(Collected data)
===============

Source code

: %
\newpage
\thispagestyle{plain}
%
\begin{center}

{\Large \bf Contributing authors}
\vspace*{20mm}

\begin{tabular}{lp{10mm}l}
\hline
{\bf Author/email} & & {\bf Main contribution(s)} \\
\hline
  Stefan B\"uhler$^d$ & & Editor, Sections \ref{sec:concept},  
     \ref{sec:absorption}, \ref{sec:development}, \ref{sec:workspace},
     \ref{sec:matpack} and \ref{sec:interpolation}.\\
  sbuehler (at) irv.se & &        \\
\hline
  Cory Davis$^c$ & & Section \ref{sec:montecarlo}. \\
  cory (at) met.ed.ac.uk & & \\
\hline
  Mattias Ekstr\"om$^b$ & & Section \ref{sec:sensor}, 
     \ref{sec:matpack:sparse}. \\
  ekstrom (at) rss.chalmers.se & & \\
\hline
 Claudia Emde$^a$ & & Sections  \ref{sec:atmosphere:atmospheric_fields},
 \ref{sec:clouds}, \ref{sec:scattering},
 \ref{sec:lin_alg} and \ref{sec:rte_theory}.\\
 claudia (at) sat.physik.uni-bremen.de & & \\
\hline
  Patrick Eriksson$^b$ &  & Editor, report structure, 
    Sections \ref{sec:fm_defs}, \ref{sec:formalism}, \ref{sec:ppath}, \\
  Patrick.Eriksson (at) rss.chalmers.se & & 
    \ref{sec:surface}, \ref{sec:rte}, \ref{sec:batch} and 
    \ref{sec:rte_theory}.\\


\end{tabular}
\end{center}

===============

The word "Eriksson" may appear in several lines of the data; copy every line where it does.

Answer space
  Patrick Eriksson$^b$ &  & Editor, report structure, 
  Patrick.Eriksson (at) rss.chalmers.se & & 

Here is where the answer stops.